• Eu não nasci para embelezar teu mundo
  • Eu não nasci para embelezar teu mundo


    Hoje faz seis meses que eu não pinto as unhas. Eu, que tantas vezes já pinguei acetona no vidrinho de esmalte velho para amolecê-lo e para poder ter as unhas coloridas de vermelho-sedução, estou há seis meses sem pintar as unhas. No começo teve calafrio. Teve impulso. Teve vergonha. Teve mão fechada em posição de soco para não exibir as unhas não feitas. Teve pegar a caixa de esmaltes. E também teve largá-la.

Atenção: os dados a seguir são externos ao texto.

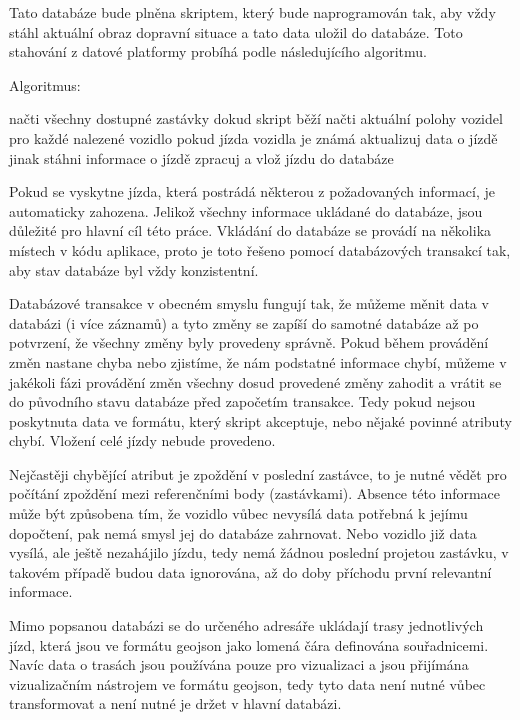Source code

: Tato databáze bude plněna skriptem, který bude naprogramován tak, aby vždy stáhl aktuální obraz dopravní situace a tato data uložil do databáze. Toto stahování z datové platformy probíhá podle následujícího algoritmu.


\bigbreak


Algoritmus:
\begin{code}[frame=none]
načti všechny dostupné zastávky
dokud skript běží
  načti aktuální polohy vozidel
  pro každé nalezené vozidlo
  pokud jízda vozidla je známá
    aktualizuj data o jízdě
  jinak
    stáhni informace o jízdě
    zpracuj a vlož jízdu do databáze
\end{code}


\bigbreak


Pokud se vyskytne jízda, která postrádá některou z požadovaných informací, je automaticky zahozena. Jelikož všechny informace ukládané do databáze, jsou důležité pro hlavní cíl této práce. Vkládání do databáze se provádí na několika místech v kódu aplikace, proto je toto řešeno pomocí databázových transakcí tak, aby stav databáze byl vždy konzistentní.


\bigbreak


Databázové transakce v obecném smyslu fungují tak, že můžeme měnit data v databázi (i více záznamů) a tyto změny se zapíší do samotné databáze až po potvrzení, že všechny změny byly provedeny správně. Pokud během provádění změn nastane chyba nebo zjistíme, že nám podstatné informace chybí, můžeme v jakékoli fázi provádění změn všechny dosud provedené změny zahodit a vrátit se do původního stavu databáze před započetím transakce.  Tedy pokud nejsou poskytnuta data ve formátu, který skript akceptuje, nebo nějaké povinné atributy chybí. Vložení celé jízdy nebude provedeno.


\bigbreak


Nejčastěji chybějící atribut je zpoždění v poslední zastávce, to je nutné vědět pro počítání zpoždění mezi referenčními body (zastávkami). Absence této informace může být způsobena tím, že vozidlo vůbec nevysílá data potřebná k jejímu dopočtení, pak nemá smysl jej do databáze zahrnovat. Nebo vozidlo již data vysílá, ale ještě nezahájilo jízdu, tedy nemá žádnou poslední projetou zastávku, v takovém případě budou data ignorována, až do doby příchodu první relevantní informace.


\bigbreak


Mimo popsanou databázi se do určeného adresáře ukládají trasy jednotlivých jízd, která jsou ve formátu \gls{geojson} jako lomená čára definována souřadnicemi. Navíc data o trasách jsou používána pouze pro vizualizaci a jsou přijímána vizualizačním nástrojem ve formátu \gls{geojson}, tedy tyto data není nutné vůbec transformovat a není nutné je držet v hlavní databázi.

    Teve entrevista de emprego. E eu sem as unhas pintadas. Não, não fui contratada. Talvez por isso. E se realmente foi, obrigada, prezado recrutador. Das entranhas do meu coração. Obrigada por ter me achado desleixada demais por me propor a sentar em frente a um computador durante oito horas por dia e digitar uma centena de palavras sem as unhas vermelhas e enormes e reluzentes e bem lixadas. Obrigada por ter me achado uma porca, daquelas que acordam e não penteiam o cabelo. Porque é isso mesmo. Você acertou em cheio. Na mosca. Se a sua concepção sobre higiene estiver relacionada à mulher negar a própria naturalidade e – mais do que isso – a intrínseca natureza humana, é isso que eu venho tentando ser. Cada vez mais porca.

    Yes, we have pelos no sovaco. Si, tenemos bafo pela manhã. Sim, nós transpiramos. E não que eu cultive nenhum dos três. Mas aprendi a aceitar que posso sair de casa usando saias mesmo quando as pernas não estiverem depiladas. E que você pode abaixar a calcinha mesmo se seu style for o mais completo e roots Mata Atlântica. Que eu não preciso ir ao banheiro feito uma agente secreta escovar os dentes, pentear o cabelo e passar um gloss antes do meu namorado acordar. E que você não precisa conter aquela vontade de dar um beijão de língua nele logo que abrir os olhos – se ele não se incomodar, é claro. Que eu não devo nunca me poupar de dançar até ter câimbras só porque vou ficar com uma pizza nas costas. E nem você deve se poupar de fazer o que quer que seja pra não suar o cabelo, o corpo e a alma.

    Sinto informar aos desavisados que faltaram na aula de biologia ou que simplesmente acham incrível serem machistas escrotos: mulher nenhuma tá aqui pra ser bibelô, pra enfeitar ou pra perfumar o mundo. Somos seres humanos da mais legítima espécie. E lidar com a nossa humanidade inclui sentir um cheirinho vez ou outra. Apreciar nossa pele ao natural todos os dias. E tatear – se a intimidade e o consentimento permitirem – nossos pelos. Que não são doença nem porquice. Que não são nada além de algozes construídos socialmente para infernizar a rotina de mulheres que existem para viver, pensar, construir e ser felizes.

    Dos pelos ainda não consegui desencanar. Mas da obrigação da unha impecavelmente feita e ~feminina~ eu me libertei. Pode ser que eu queira pintá-las novamente amanhã. Mas porque eu quero, e não para me sentir mais mulher. Por hoje, minha francesinha natural tá mais do que bom. É de graça, não demanda tempo e não contém níquel.